According to one seasoned value investing team that has been in the business for decades, index funds may be the next Nifty-Fifty. Many financial advisors are pushing index funds as one decision investments. Never mind the valuation ratios that have only been higher at the peak of the 1929 and the 2000 stock market bubbles these investors are told. It doesn’t matter how expensive the FANG stocks are–they are winner take all businesses.t
Barron’s has more:
Boniface (Buzz) Zaino of Royce Funds knows better than most the cost of charting a contrarian course. The value-oriented portfolio manager doesn’t seem worried that his strongly performing active style appears to be losing support in the current index-crazed investment world: “The attitude of investors tends to change with whatever is performing well at the current time. It’s been that way as long as I’ve been in the business.”
And he has been in it for a while. Passive investing reminds the 74-year-old Zaino of the “one decision” approach that investors used more than four decades ago. They simply bought the highflying “Nifty 50” stocks without much regard to price. That led to the inflation and subsequent collapse of the stocks and some of the mutual funds that held them. These stocks, which included Procter & Gamble (ticker: PG), Philip Morris International (PM), General Electric (GE), and Coca-Cola (KO), saw their valuations rise as high as 50 times earnings. The fall was equally dramatic, resulting in losses as high as 50%. “Indexing produces the same kind of valuation logic that led to those horrific losses in the early ’70s,” muses the manager. “There is no one there to say, ‘No, this doesn’t make sense.’ ”

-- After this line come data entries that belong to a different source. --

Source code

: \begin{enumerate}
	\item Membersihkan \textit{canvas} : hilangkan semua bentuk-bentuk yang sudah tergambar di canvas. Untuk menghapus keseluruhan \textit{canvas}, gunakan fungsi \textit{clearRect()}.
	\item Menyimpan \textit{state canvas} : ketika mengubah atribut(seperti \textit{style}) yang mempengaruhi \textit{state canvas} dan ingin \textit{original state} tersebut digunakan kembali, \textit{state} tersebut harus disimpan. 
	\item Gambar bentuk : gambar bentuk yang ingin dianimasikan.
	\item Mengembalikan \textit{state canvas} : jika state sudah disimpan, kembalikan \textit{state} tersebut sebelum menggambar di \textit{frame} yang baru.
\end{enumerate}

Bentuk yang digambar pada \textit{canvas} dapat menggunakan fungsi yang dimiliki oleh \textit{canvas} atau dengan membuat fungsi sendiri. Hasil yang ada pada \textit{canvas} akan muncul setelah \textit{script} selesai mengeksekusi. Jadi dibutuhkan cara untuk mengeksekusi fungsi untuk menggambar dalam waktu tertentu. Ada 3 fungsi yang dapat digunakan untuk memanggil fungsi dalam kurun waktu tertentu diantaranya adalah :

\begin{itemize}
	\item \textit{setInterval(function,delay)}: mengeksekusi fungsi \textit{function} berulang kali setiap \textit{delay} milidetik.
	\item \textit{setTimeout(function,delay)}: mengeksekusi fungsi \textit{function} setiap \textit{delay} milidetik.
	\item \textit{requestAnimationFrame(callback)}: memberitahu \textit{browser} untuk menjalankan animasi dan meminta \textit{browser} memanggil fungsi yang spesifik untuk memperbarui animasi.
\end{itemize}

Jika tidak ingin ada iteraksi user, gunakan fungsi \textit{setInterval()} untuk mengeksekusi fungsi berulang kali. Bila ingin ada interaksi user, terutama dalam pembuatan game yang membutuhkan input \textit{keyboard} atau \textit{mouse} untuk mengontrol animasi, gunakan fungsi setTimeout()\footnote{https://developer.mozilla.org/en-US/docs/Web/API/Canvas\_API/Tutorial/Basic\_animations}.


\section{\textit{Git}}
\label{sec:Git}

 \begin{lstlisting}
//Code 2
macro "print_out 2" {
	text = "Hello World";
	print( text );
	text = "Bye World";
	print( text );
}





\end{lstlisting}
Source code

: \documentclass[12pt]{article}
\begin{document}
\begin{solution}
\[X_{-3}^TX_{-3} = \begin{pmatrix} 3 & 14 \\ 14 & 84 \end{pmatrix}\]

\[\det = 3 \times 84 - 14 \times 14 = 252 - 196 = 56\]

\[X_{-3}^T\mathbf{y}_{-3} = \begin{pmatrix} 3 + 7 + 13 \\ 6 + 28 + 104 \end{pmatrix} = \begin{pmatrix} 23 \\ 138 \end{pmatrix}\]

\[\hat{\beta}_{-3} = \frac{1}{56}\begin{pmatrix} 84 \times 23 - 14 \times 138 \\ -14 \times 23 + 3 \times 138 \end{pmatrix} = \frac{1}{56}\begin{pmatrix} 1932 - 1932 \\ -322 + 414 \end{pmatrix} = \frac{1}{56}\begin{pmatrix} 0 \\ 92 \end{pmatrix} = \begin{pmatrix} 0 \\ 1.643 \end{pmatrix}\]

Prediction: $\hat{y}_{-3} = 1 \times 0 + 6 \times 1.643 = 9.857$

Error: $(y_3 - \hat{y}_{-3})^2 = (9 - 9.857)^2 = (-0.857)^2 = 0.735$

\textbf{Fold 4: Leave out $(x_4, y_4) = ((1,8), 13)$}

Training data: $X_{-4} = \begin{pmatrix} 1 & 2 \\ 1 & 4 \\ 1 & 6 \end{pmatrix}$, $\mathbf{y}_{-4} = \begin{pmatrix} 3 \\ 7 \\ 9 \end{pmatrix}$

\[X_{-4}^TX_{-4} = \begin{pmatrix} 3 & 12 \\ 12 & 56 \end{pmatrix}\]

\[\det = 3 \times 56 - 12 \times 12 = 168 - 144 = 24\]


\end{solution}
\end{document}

In contrast, Zaino and his 53-year-old co-manager, Bill Hench, often gravitate toward stocks that aren’t in an index for Royce Opportunity (RYPNX), a small-cap value fund with assets of $1.5 billion. That means the fund skews considerably smaller than its peers—its 244 stocks have an average market value of just $843 million; the average small-cap value fund’s holdings have an average market value of $2.9 billion, according to Morningstar. Many of Royce Opportunity’s stocks have little Wall Street research coverage.